Exercise brief: Go through the entries that follow and count every line with the string "interfaces". Reply with the number only.

Source data:
══════════════════════════════
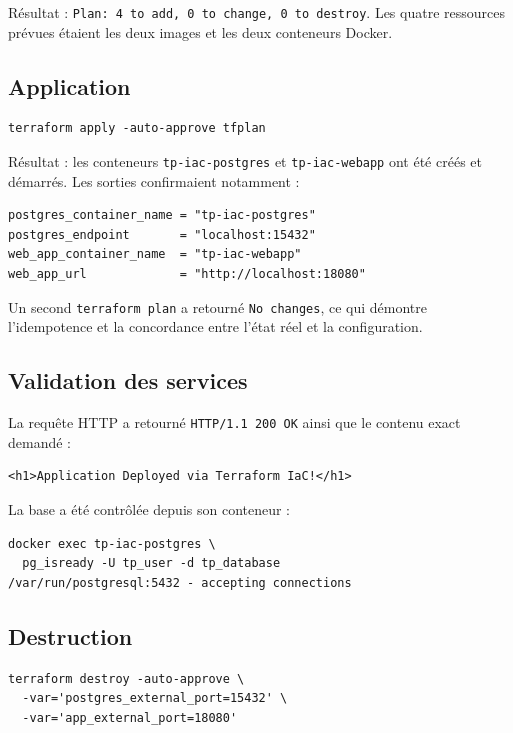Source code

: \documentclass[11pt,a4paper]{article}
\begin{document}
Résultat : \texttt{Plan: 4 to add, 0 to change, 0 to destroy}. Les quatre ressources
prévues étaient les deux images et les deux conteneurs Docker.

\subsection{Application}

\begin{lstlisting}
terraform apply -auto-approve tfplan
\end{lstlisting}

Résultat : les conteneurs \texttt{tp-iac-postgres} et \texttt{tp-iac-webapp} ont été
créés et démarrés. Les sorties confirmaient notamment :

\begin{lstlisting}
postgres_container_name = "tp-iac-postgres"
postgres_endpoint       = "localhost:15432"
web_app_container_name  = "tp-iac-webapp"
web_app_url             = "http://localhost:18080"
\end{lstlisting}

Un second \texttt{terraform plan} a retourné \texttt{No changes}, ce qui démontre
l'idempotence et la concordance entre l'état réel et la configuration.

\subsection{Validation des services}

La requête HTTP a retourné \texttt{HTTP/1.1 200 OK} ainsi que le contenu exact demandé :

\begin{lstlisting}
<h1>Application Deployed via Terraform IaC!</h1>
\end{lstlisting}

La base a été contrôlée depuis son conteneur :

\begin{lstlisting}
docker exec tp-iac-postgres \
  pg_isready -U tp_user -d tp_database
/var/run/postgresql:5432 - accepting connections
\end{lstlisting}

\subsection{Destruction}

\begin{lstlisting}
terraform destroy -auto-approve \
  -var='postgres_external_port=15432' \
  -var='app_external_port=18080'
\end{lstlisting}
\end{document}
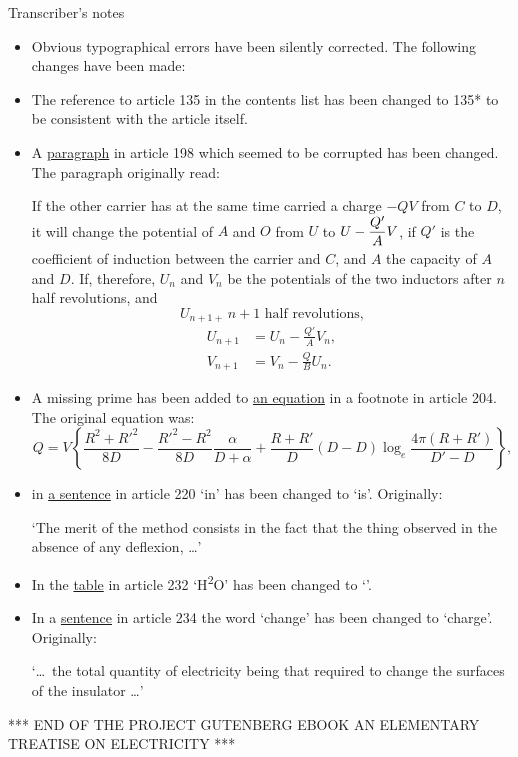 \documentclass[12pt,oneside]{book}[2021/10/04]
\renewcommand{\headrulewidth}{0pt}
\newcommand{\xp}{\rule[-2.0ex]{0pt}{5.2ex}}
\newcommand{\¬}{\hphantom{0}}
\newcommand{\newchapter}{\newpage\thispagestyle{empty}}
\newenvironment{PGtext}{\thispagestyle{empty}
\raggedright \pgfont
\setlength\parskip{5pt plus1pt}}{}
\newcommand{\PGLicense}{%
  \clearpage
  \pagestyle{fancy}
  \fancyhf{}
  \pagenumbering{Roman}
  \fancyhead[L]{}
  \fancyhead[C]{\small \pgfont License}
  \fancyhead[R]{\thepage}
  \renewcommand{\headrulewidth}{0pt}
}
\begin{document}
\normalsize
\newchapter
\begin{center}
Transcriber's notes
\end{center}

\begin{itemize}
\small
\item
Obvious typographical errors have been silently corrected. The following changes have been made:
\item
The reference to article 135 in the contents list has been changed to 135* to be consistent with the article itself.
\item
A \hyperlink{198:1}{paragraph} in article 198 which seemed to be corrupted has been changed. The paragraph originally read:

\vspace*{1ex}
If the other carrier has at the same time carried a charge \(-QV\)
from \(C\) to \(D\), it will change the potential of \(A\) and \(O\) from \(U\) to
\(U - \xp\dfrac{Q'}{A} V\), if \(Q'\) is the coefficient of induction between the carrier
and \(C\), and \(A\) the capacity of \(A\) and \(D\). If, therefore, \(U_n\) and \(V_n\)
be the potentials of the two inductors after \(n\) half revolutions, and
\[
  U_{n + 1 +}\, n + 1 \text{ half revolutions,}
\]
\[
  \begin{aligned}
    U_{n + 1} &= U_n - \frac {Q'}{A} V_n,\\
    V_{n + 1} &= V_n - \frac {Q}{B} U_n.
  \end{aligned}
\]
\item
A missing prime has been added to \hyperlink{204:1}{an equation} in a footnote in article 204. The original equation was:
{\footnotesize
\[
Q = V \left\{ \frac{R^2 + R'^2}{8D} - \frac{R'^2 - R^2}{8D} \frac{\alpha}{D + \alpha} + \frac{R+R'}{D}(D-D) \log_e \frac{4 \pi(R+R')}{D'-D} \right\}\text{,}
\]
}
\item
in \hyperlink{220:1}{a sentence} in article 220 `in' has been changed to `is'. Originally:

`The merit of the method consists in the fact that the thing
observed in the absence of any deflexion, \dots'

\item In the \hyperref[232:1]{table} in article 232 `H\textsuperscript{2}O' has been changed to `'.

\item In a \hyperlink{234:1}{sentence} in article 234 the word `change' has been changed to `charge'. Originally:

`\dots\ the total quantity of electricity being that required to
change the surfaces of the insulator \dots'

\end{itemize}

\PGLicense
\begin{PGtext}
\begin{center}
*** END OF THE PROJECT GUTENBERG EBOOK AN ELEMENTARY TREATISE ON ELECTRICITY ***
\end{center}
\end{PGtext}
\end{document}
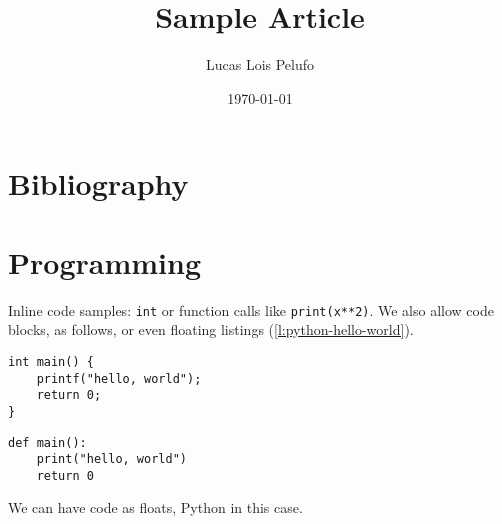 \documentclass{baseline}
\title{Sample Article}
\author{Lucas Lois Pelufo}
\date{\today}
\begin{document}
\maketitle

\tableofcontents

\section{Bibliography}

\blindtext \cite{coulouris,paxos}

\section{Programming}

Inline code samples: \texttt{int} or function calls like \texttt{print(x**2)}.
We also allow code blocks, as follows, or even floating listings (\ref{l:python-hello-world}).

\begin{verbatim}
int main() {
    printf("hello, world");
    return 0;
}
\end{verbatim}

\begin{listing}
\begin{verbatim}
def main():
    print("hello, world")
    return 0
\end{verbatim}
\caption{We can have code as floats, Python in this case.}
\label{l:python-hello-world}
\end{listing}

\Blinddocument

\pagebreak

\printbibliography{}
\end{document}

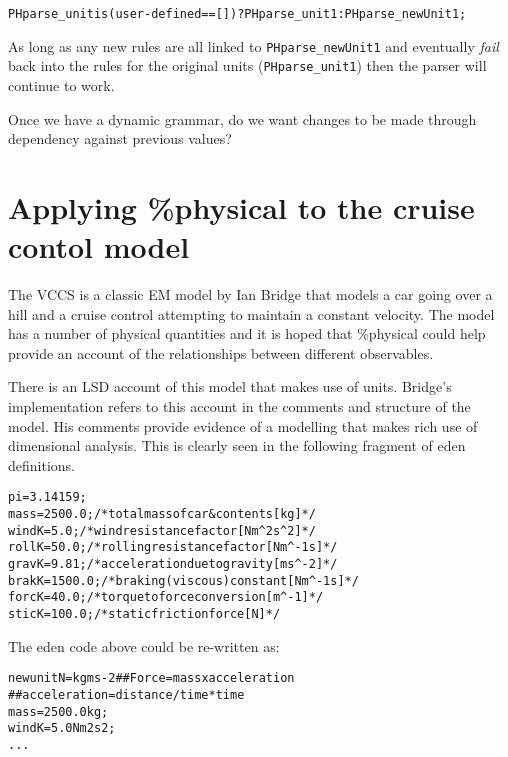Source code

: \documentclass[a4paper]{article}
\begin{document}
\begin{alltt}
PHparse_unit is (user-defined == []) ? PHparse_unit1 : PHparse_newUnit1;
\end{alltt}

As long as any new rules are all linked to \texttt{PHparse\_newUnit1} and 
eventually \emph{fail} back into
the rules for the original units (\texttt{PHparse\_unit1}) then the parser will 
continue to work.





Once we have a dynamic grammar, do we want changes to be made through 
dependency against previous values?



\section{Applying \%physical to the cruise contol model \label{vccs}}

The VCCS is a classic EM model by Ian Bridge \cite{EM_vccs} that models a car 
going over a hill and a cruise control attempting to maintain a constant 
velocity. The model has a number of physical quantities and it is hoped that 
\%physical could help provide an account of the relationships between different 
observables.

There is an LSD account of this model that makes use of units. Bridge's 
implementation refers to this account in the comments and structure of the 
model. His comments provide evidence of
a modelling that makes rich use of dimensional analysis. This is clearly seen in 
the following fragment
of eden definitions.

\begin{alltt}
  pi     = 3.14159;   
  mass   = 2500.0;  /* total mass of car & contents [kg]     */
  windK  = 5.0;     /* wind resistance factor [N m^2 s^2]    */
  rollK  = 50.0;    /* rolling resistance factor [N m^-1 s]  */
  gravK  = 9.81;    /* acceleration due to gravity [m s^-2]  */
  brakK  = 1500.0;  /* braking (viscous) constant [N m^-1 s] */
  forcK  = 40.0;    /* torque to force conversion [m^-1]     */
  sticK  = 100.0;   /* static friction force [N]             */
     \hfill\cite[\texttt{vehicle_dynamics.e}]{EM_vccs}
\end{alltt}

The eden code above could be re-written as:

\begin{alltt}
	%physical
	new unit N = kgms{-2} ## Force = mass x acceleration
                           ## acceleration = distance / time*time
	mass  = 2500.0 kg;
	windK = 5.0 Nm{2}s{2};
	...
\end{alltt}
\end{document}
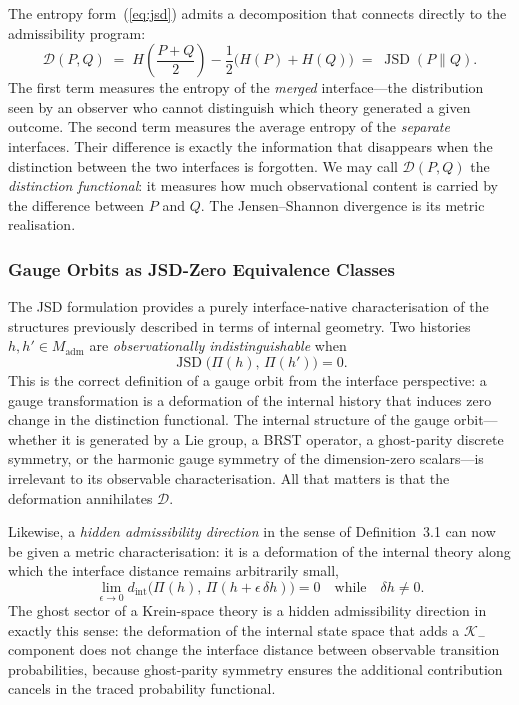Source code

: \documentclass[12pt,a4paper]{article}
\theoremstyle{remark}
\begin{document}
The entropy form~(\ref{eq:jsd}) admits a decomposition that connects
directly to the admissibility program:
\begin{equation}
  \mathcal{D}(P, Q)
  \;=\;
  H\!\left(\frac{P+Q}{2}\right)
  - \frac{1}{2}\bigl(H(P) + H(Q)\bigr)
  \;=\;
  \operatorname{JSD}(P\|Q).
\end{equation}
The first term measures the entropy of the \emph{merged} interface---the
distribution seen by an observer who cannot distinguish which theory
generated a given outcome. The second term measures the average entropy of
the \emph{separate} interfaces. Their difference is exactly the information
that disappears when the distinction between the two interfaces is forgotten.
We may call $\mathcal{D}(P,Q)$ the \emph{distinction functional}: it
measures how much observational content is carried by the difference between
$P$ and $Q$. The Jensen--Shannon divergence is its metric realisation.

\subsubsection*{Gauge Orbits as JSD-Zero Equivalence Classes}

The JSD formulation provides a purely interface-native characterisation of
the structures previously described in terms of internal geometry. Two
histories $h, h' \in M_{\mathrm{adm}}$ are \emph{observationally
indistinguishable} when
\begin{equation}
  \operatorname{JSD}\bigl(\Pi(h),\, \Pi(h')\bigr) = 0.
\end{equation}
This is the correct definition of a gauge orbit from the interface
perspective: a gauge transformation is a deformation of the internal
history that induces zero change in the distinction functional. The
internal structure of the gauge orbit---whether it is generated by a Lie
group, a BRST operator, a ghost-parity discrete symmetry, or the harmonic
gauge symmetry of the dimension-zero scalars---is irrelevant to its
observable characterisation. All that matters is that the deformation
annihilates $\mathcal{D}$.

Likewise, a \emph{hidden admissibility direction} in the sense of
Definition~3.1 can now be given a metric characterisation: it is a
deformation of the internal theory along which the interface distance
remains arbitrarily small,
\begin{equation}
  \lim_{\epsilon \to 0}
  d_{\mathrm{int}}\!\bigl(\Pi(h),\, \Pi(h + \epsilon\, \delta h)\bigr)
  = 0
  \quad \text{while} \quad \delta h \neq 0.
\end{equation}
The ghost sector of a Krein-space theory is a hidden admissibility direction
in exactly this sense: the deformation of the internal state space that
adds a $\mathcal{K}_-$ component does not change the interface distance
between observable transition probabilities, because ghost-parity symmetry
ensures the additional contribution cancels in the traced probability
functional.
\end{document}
══════════════════════════════
Response box: 2